■ **Instructions to follow**
Set out each line from the following listing that includes the word "work".
=======
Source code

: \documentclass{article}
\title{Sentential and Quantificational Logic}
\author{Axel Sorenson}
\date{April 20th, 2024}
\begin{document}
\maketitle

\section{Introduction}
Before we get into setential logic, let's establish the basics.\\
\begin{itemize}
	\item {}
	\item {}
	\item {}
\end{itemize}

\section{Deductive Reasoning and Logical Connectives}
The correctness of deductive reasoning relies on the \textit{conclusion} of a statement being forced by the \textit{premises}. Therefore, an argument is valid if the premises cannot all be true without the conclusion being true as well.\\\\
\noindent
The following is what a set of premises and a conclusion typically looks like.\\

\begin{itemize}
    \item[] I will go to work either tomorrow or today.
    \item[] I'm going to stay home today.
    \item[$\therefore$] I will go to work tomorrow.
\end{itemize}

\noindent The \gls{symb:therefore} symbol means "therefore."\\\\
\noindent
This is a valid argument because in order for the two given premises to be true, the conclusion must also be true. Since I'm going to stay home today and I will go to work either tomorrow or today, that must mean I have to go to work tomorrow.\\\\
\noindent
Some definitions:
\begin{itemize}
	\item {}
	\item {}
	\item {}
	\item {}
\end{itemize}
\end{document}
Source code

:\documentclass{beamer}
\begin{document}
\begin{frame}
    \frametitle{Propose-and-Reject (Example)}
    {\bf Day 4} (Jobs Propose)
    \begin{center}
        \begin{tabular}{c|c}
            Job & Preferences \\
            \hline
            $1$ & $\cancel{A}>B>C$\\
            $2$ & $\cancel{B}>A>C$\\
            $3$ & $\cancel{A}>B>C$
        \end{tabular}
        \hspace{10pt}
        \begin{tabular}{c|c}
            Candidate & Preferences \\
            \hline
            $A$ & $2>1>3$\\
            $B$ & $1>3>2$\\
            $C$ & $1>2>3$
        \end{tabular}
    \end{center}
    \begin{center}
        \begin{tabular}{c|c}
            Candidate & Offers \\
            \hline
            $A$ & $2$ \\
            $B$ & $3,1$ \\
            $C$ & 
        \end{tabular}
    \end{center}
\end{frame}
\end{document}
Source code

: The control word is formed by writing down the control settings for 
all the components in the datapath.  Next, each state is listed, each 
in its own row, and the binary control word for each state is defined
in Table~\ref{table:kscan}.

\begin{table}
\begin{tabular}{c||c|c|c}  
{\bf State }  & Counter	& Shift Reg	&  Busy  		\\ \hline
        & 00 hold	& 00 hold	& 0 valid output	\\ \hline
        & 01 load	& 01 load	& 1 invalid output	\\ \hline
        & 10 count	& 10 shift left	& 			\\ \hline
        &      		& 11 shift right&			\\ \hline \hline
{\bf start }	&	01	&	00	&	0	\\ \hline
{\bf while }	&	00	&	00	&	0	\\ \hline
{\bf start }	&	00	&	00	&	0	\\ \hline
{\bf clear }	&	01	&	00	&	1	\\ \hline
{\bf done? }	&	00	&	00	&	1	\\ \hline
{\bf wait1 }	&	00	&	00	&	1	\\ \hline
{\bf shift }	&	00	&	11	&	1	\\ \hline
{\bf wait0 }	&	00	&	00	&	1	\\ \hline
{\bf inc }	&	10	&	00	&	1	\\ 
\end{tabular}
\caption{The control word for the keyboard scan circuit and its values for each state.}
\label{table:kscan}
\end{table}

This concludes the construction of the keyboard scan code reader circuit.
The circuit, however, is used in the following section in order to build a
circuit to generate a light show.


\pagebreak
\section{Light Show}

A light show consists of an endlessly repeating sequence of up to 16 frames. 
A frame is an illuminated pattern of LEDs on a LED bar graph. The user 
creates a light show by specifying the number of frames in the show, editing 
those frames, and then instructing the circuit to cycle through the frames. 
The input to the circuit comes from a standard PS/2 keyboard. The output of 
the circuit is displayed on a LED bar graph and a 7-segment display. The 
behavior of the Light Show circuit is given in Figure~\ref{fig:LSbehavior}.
=======
■ **Output for this task**
    \item[] I will go to work either tomorrow or today.
    \item[$\therefore$] I will go to work tomorrow.
This is a valid argument because in order for the two given premises to be true, the conclusion must also be true. Since I'm going to stay home today and I will go to work either tomorrow or today, that must mean I have to go to work tomorrow.\\\\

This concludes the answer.